Many modern platforms (Snort, Suricata, commercial NGFWs) can operate in either IDS mode (passive monitoring) or IPS mode (inline blocking). The choice between IDS and IPS depends on the organization's risk tolerance, the maturity of their detection rules, and whether they can afford the risk of false-positive-induced service disruptions.

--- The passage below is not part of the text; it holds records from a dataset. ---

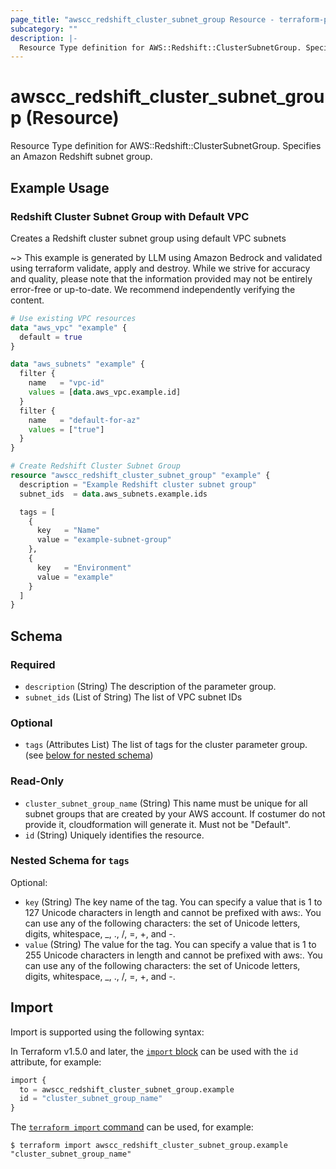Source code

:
 ```yaml
---
page_title: "awscc_redshift_cluster_subnet_group Resource - terraform-provider-awscc"
subcategory: ""
description: |-
  Resource Type definition for AWS::Redshift::ClusterSubnetGroup. Specifies an Amazon Redshift subnet group.
---
```


# awscc_redshift_cluster_subnet_group (Resource)

Resource Type definition for AWS::Redshift::ClusterSubnetGroup. Specifies an Amazon Redshift subnet group.

## Example Usage

### Redshift Cluster Subnet Group with Default VPC
Creates a Redshift cluster subnet group using default VPC subnets

~> This example is generated by LLM using Amazon Bedrock and validated using terraform validate, apply and destroy. While we strive for accuracy and quality, please note that the information provided may not be entirely error-free or up-to-date. We recommend independently verifying the content.

```terraform
# Use existing VPC resources
data "aws_vpc" "example" {
  default = true
}

data "aws_subnets" "example" {
  filter {
    name   = "vpc-id"
    values = [data.aws_vpc.example.id]
  }
  filter {
    name   = "default-for-az"
    values = ["true"]
  }
}

# Create Redshift Cluster Subnet Group
resource "awscc_redshift_cluster_subnet_group" "example" {
  description = "Example Redshift cluster subnet group"
  subnet_ids  = data.aws_subnets.example.ids

  tags = [
    {
      key   = "Name"
      value = "example-subnet-group"
    },
    {
      key   = "Environment"
      value = "example"
    }
  ]
}
```

<!-- schema generated by tfplugindocs -->
## Schema

### Required

- `description` (String) The description of the parameter group.
- `subnet_ids` (List of String) The list of VPC subnet IDs

### Optional

- `tags` (Attributes List) The list of tags for the cluster parameter group. (see [below for nested schema](#nestedatt--tags))

### Read-Only

- `cluster_subnet_group_name` (String) This name must be unique for all subnet groups that are created by your AWS account. If costumer do not provide it, cloudformation will generate it. Must not be "Default".
- `id` (String) Uniquely identifies the resource.

<a id="nestedatt--tags"></a>
### Nested Schema for `tags`

Optional:

- `key` (String) The key name of the tag. You can specify a value that is 1 to 127 Unicode characters in length and cannot be prefixed with aws:. You can use any of the following characters: the set of Unicode letters, digits, whitespace, _, ., /, =, +, and -.
- `value` (String) The value for the tag. You can specify a value that is 1 to 255 Unicode characters in length and cannot be prefixed with aws:. You can use any of the following characters: the set of Unicode letters, digits, whitespace, _, ., /, =, +, and -.

## Import

Import is supported using the following syntax:

In Terraform v1.5.0 and later, the [`import` block](https://developer.hashicorp.com/terraform/language/import) can be used with the `id` attribute, for example:

```terraform
import {
  to = awscc_redshift_cluster_subnet_group.example
  id = "cluster_subnet_group_name"
}
```

The [`terraform import` command](https://developer.hashicorp.com/terraform/cli/commands/import) can be used, for example:

```shell
$ terraform import awscc_redshift_cluster_subnet_group.example "cluster_subnet_group_name"
```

A common deployment strategy is to run new rules in IDS mode first, tune them to reduce false positives, and then promote well-tested rules to IPS mode for active blocking.

Best Practices

  • Deploy both NIDS and HIDS for comprehensive visibility across network and host layers
  • Place NIDS sensors at strategic chokepoints -- perimeter, between segments, and at the network core
  • Keep signatures and rules up to date -- subscribe to rule feeds (Emerging Threats, Snort community rules, vendor feeds)
  • Tune aggressively to reduce false positives -- an untuned IDS quickly becomes ignored
  • Forward all IDS alerts to a centralized SIEM for correlation, trending, and incident response
  • Establish a formal alert triage process with defined severity levels and escalation procedures
  • Conduct periodic detection testing -- run known attacks against the IDS to verify it detects them
  • Consider deploying Zeek alongside Snort/Suricata for complementary detection -- Zeek provides protocol analysis and logging, while Snort/Suricata provide signature-based alerting
  • Monitor IDS sensor health and performance -- an overloaded sensor that drops packets provides a false sense of security
  • Integrate with IPS and firewall infrastructure for automated response where appropriate

References

  • Anderson, J. P. (1980). Computer Security Threat Monitoring and Surveillance. James P. Anderson Co., Fort Washington, PA.
  • Denning, D. E. (1987). "An Intrusion-Detection Model." IEEE Transactions on Software Engineering, SE-13(2), 222-232.
  • Roesch, M. (1999). "Snort: Lightweight Intrusion Detection for Networks." Proceedings of LISA '99, USENIX.
  • Bejtlich, R. (2013). The Practice of Network Security Monitoring: Understanding Incident Detection and Response. No Starch Press.
  • Northcutt, S., & Novak, J. (2002). Network Intrusion Detection, 3rd Edition. New Riders.
  • Scarfone, K., & Mell, P. (2007). NIST SP 800-94: Guide to Intrusion Detection and Prevention Systems (IDPS).
  • OISF (2024). Suricata User Guide. Open Information Security Foundation.
  • Paxson, V. (1999). "Bro: A System for Detecting Network Intruders in Real-Time." Computer Networks, 31(23-24), 2435-2463.
  • Bray, R., et al. (2008). OSSEC Host-Based Intrusion Detection Guide. Syngress.
  • SANS Institute (2023). Intrusion Detection FAQ. SANS Information Security Reading Room.